The USC Annenberg School for Communication presented CBS “Evening News” anchor Katie Couric with the Walter Cronkite Award for Excellence in Television Journalism yesterday. Specifically, the award was for her “interview” with Sarah Palin. Isn’t it odd that in a year of the most historic presidential election ever, this prize is awarded for a vice-presidential interview?
As reported by John Ziegler:
Of course, there is no disputing the fact that the perception created by Couric’s interview and the ensuing media and entertainment coverage of it clearly had an enormous impact on the 2008 presidential election. But is this the kind of “achievement” that journalism is supposed to be honoring? (If it is, shouldn’t the award really go to Tina Fey?) And is there any doubt that if Couric asked Palin the exact same questions and she had been viewed as performing well (or if one of her softball interviews with Barack Obama had brought down his candidacy) that there would be no awards for her from USC or anyone else of note?

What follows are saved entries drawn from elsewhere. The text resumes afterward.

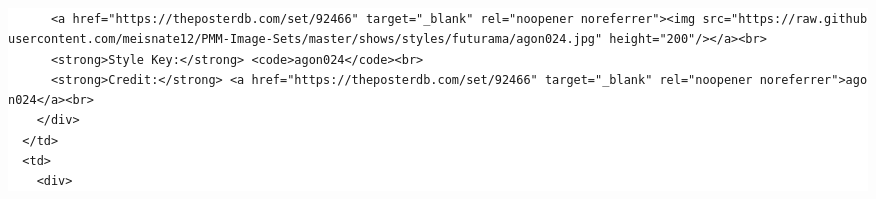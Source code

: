           <a href="https://theposterdb.com/set/92466" target="_blank" rel="noopener noreferrer"><img src="https://raw.githubusercontent.com/meisnate12/PMM-Image-Sets/master/shows/styles/futurama/agon024.jpg" height="200"/></a><br>
          <strong>Style Key:</strong> <code>agon024</code><br>
          <strong>Credit:</strong> <a href="https://theposterdb.com/set/92466" target="_blank" rel="noopener noreferrer">agon024</a><br>
        </div>
      </td>
      <td>
        <div>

It is obvious that Couric is being rewarded for the political result of her interview –the shooting down of a conservative superstar just in time to save the Obama campaign. It’s not about the “journalism” at all. But even that truth is not the most outrageous aspect of this absurdity. What’s even more absurd is that not only shouldn’t Couric be getting rewarded for her Palin interview, if we lived in a world where journalistic standards still mattered at all, she would have been roundly condemned for it.

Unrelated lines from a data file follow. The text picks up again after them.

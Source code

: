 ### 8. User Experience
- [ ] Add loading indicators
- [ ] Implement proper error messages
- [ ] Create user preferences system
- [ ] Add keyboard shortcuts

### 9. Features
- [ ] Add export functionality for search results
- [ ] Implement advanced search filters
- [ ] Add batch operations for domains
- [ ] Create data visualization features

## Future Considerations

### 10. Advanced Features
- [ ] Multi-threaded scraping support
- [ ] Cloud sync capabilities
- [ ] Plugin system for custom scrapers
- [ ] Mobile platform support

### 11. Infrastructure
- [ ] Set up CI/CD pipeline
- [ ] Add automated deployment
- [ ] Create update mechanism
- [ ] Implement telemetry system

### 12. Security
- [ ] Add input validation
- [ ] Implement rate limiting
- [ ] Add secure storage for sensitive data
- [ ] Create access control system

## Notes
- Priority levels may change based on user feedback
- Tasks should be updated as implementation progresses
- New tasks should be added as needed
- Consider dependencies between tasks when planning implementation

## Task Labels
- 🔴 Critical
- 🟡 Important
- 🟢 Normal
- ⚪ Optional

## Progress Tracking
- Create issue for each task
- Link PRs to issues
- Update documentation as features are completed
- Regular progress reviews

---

But therein lies the truth: journalistic standards don’t matter a whit. In fact, the MSM no longer employs journalists, they hire propagandists. So if you are an aspiring journalism student or recent graduate, here are a few role models – in addition to Katie - that you might want to emulate. Follow their lead and you too might one day win an esteemed “wink, wink” journalism award.
Joseph Goebbles: although not technically a journalist, he greatly admired journalistic technique. He was a German politician and Reich Minister of Propaganda in Nazi Germany from 1933 to 1945. So talented as a spinmeister, he was able to effectively promote Kristallnacht as an anti-gun rally.
He was a huge proponent of modern psychological manipulation. His most famous propaganda technique was accusing his enemies of plotting to defeat the Motherland (sound familiar?), which garnered support for their destruction. And he all but invented the technique of blaming the victims.
Definitely a Hall of Fame contender.
Squealer (aka Animal Farm’s spokesperson for the pigs): again, not technically a journalist but he exhibits all of the required skills necessary in today’s world of news. He is Napolean’s (the pig leader, not the frog) propaganda minister.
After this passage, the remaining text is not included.